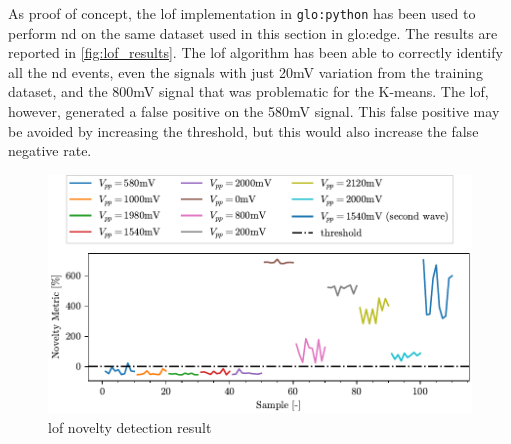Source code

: As proof of concept, the \gls{lof} implementation in \texttt{\gls{glo:python}} has been used to perform \gls{nd} on the same dataset used in this section in \gls{glo:edge}. The results are reported in \autoref{fig:lof_results}. The \gls{lof} algorithm has been able to correctly identify all the \gls{nd} events, even the signals with just 20mV variation from the training dataset, and the 800mV signal that was problematic for the K-means. The \gls{lof}, however, generated a false positive on the 580mV signal. This false positive may be avoided by increasing the threshold, but this would also increase the false negative rate. 

\begin{figure}
    \centering
    \includegraphics{Images/shaker/Test02_LOF.pdf}
    \caption{\gls{lof} novelty detection result}
    \label{fig:lof_results}
\end{figure}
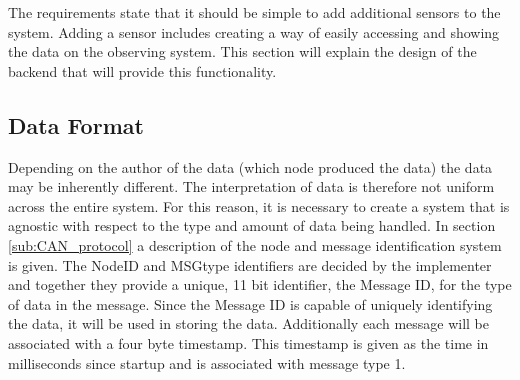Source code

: The requirements state that it should be simple to add additional sensors to the system.
Adding a sensor includes creating a way of easily accessing and showing the data on the observing system.
This section will explain the design of the backend that will provide this functionality.

\subsection{Data Format}
Depending on the author of the data (which node produced the data) the data may be inherently different.
The interpretation of data is therefore not uniform across the entire system.
For this reason, it is necessary to create a system that is agnostic with respect to the type and amount of data being handled.
In section \ref{sub:CAN_protocol} a description of the node and message identification system is given.
The NodeID and MSGtype identifiers are decided by the implementer and together they provide a unique, 11 bit identifier, the Message ID, for the type of data in the message.
Since the Message ID is capable of uniquely identifying the data, it will be used in storing the data.
Additionally each message will be associated with a four byte timestamp.
This timestamp is given as the time in milliseconds since startup and is associated with message type 1.

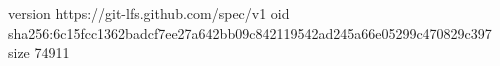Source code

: version https://git-lfs.github.com/spec/v1
oid sha256:6c15fcc1362badcf7ee27a642bb09c842119542ad245a66e05299c470829c397
size 74911
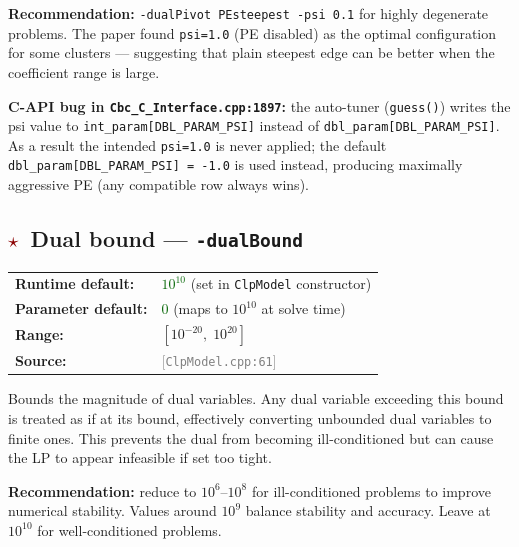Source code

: \documentclass[11pt,a4paper]{article}
\newcommand{\param}[1]{\texttt{\textbf{#1}}}
\newcommand{\val}[1]{\texttt{#1}}
\newcommand{\src}[1]{\textcolor{gray}{\small[\texttt{#1}]}}
\newcommand{\default}[1]{\textcolor{darkgreen}{\texttt{#1}}}
\newcommand{\important}{\textcolor{darkred}{\textbf{$\star$}}}
\begin{document}
\begin{tipbox}
  \textbf{Recommendation:} \val{-dualPivot PEsteepest -psi 0.1} for highly
  degenerate problems. The paper found \val{psi=1.0} (PE disabled) as the optimal
  configuration for some clusters --- suggesting that plain steepest edge can
  be better when the coefficient range is large.
\end{tipbox}

\begin{warnbox}
  \textbf{C-API bug in \texttt{Cbc\_C\_Interface.cpp:1897}:} the auto-tuner
  (\texttt{guess()}) writes the psi value to \texttt{int\_param[DBL\_PARAM\_PSI]}
  instead of \texttt{dbl\_param[DBL\_PARAM\_PSI]}. As a result the intended
  \texttt{psi=1.0} is never applied; the default \texttt{dbl\_param[DBL\_PARAM\_PSI] = -1.0}
  is used instead, producing maximally aggressive PE (any compatible row always wins).
\end{warnbox}

\subsection{\important\ Dual bound --- \param{-dualBound}}

\begin{tabular}{@{}ll@{}}
  \textbf{Runtime default:} & \default{$10^{10}$} (set in \texttt{ClpModel} constructor) \\
  \textbf{Parameter default:} & \default{$0$} (maps to $10^{10}$ at solve time) \\
  \textbf{Range:}  & $[10^{-20},\; 10^{20}]$ \\
  \textbf{Source:} & \src{ClpModel.cpp:61}
\end{tabular}

\medskip
Bounds the magnitude of dual variables. Any dual variable exceeding this bound is
treated as if at its bound, effectively converting unbounded dual variables to
finite ones. This prevents the dual from becoming ill-conditioned but can cause
the LP to appear infeasible if set too tight.

\begin{tipbox}
  \textbf{Recommendation:} reduce to $10^{6}$--$10^{8}$ for ill-conditioned problems
  to improve numerical stability. Values around $10^{9}$ balance stability and
  accuracy. Leave at $10^{10}$ for well-conditioned problems.
\end{tipbox}

\end{document}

■ The task: Your task is to copy each line from the material above that includes the word "variables".

■ The completed task:
Bounds the magnitude of dual variables. Any dual variable exceeding this bound is
treated as if at its bound, effectively converting unbounded dual variables to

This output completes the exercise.